Datacap Insight Edition – SystemT – WKS ARE

Prebuilt or Inbuilt Extractors

Prebuilt extractors are the extractors that are shipped with Datacap. The list of prebuilt extractors is available in action library help for the ExtractText action.

To use the prebuilt extractor, no special configuration is required. The extractor can be called directly through the ExtractText action of DocumentAnalytics library.

Syntax: ExtractText(ModuleName.Viewname,ModuleName.ViewName,…n)

Description :

  • ModuleName for the prebuilt extractor that is shipped with Datacap, is “Named_Entity_Recognition”.
  • Viewname is the extractor name.
  • n” denotes any number of extractors that can be passed to SystemT.

Example

ExtractText(Name_Entity_Recognition.Person,Named_Entitiy_Recognition.Address,Named_Entity_Recogniton.City)
Note: Ensure there are no space between parameters.

Custom extractors

Custom extractors are extractors created by user using the Designer tool / TextAnalytics Designer Tool / SystemT Designer tool. Designer tool is available in Watson Knowledge Studio(WKS). It is a part of Watson NLP.

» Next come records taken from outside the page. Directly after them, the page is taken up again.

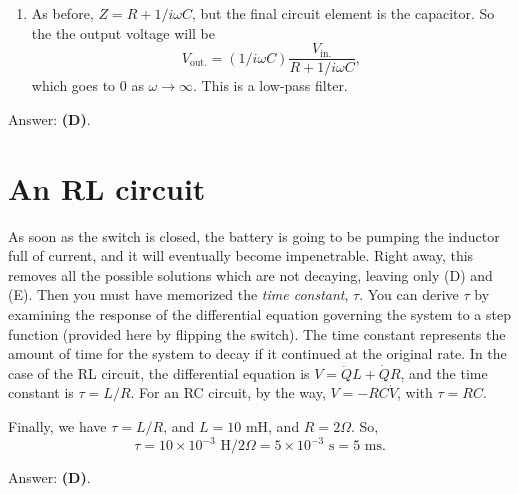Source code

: \documentclass[11pt]{paper}
\newcommand{\answer}[1]{Answer: \textbf{(#1)}.}
\begin{document}
\begin{enumerate}[label=\Roman*.]
\item As before, $Z = R + 1/i\omega C$, but the final circuit element is the capacitor.  So the the output voltage will be
\begin{equation}
V_\text{out.} = \left(1/i\omega C\right)\frac{V_\text{in.}}{R+1/i\omega C},
\end{equation}
which goes to $0$ as $\omega \rightarrow \infty$.  This is a low-pass filter.
\end{enumerate}

\answer{D}

\section{An RL circuit}
As soon as the switch is closed, the battery is going to be pumping the inductor full of current, and it will eventually become impenetrable.  Right away, this removes all the possible solutions which are not decaying, leaving only (D) and (E).  Then you must have memorized the \emph{time constant}, $\tau$.  You can derive $\tau$ by examining the response of the differential equation governing the system to a step function (provided here by flipping the switch).  The time constant represents the amount of time for the system to decay if it continued at the original rate.  In the case of the RL circuit, the differential equation is $V = \ddot{Q}L + \dot{Q}R$, and the time constant is $\tau = L/R$.  For an RC circuit, by the way, $V = -RC\dot{V}$, with $\tau = RC$.

Finally, we have $\tau = L/R$, and $L = 10 \text{ mH}$, and $R = 2 \Omega$.  So,
\begin{equation}
\tau = 10\times10^{-3}\text{ H}/2\Omega = 5\times10^{-3}\text{ s} = 5\text{ ms}.
\end{equation}

\answer{D}
\end{document}

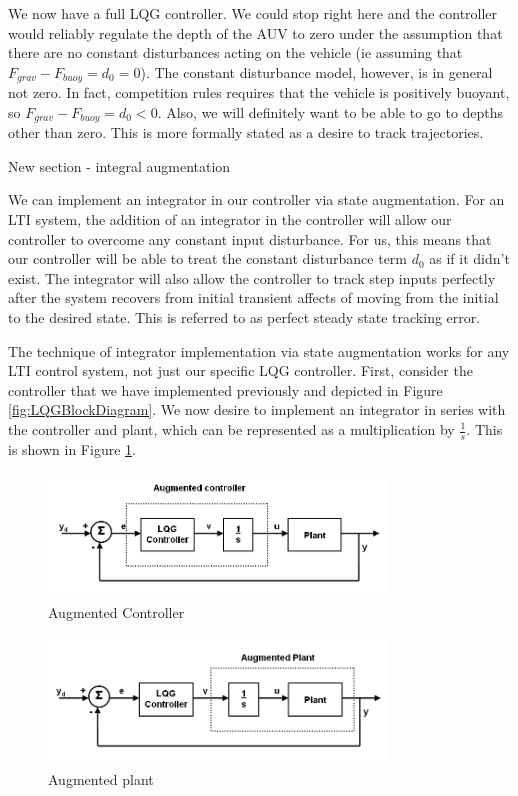 \documentclass{article}
\begin{document}
We now have a full LQG controller.  We could stop right here and the controller would reliably regulate the depth of the AUV to zero under the assumption that there are no constant disturbances acting on the vehicle (ie assuming that $F_{grav}-F_{buoy}=d_0=0$).  The constant disturbance model, however, is in general not zero.  In fact, competition rules requires that the vehicle is positively buoyant, so $F_{grav}-F_{buoy}=d_0<0$.  Also, we will definitely want to be able to go to depths other than zero.  This is more formally stated as a desire to track trajectories.  

New section - integral augmentation

We can implement an integrator in our controller via state augmentation.  For an LTI system, the addition of an integrator in the controller will allow our controller to overcome any constant input disturbance.  For us, this means that our controller will be able to treat the constant disturbance term $d_0$ as if it didn't exist.  The integrator will also allow the controller to track step inputs perfectly after the system recovers from initial transient affects of moving from the initial to the desired state.  This is referred to as perfect steady state tracking error.

The technique of integrator implementation via state augmentation works for any LTI control system, not just our specific LQG controller.  First, consider the controller that we have implemented previously and depicted in Figure \ref{fig:LQGBlockDiagram}.  We now desire to implement an integrator in series with the controller and plant, which can be represented as a multiplication by $\frac{1}{s}$.  This is shown in Figure \ref{fig:LQGAugmentedController}.  

\begin{figure}[h]
\includegraphics[width=0.8\textwidth]{LQGAugmentedController.PNG}
\centering
\caption{Augmented Controller}
\label{fig:LQGAugmentedController}
\end{figure}

\begin{figure}[h]
\includegraphics[width=0.8\textwidth]{LQGAugmentedPlant.PNG}
\centering
\caption{Augmented plant}
\label{fig:LQGAugmentedPlant}
\end{figure}
\end{document}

An extractor can be exported for use within Datacap after it is complete and collects results in SystemT Designer, against a set of documents.

WKS ARE (Watson Knowledge Studio – Advance Rule Editor):

  • Search for the catalog “Watson Knowledge Studio”. You must register yourself with some plan and region in Watson. For example, Free Lite plan and region as Frankfurt. Then click Create.
    Figure 1. Getting started with Knowledge Studio

  • On "Getting started with Knowledge Studio" page, click Manage. "Start by launching the tool" page opens. If you need help on getting started, you can go through the tutorial.
    Figure 2. Launching Watson Knowledge Studio

  • Click “Launch Watson Knowledge Studio”. On "Create a workspace" page select Create advanced rules workspace. Provide a name for the workspace when prompted.
    Figure 3. Creating a Workspace

  • If you already have a workspace you can use it by clicking the link as shown in Fig 4.
    Figure 4. Using an existing workspace

  • Once the workspace is created, click it.
    Figure 5. Working with the workspace

  • For accessing help on how to create extractors, you can click the icon as shown in Fig 6.
    Figure 6. Help for creating extractors

Type of Extractors

  • Single extractor

    A ‘single extractor’ is an extractor that extracts one type or one pattern of data. For example, in the screenshot below, the extractor Contract_Term or ContractStart_Date are single extractors. They are saved as individual extractors within any category.

    They can be exported individually in SystemT.

    Figure 7. Single extractor

    Note: To export the extractor, right click the extractor in the tab Extractors, select Export and follow the steps mentioned in the last section of this topic.
  • Category of Extractors

    Multiple single extractors are saved under a category to form a group of extractors. This is required when you need different type of data to be extracted from your documents. All extractors that are grouped together in a category can be exported at once, instead of exporting them individually.

    For example, in Fig 8, two single extractors are saved under a category named “CustomerX_Extractors”. This category can then be exported as executable which consists of all the extractors.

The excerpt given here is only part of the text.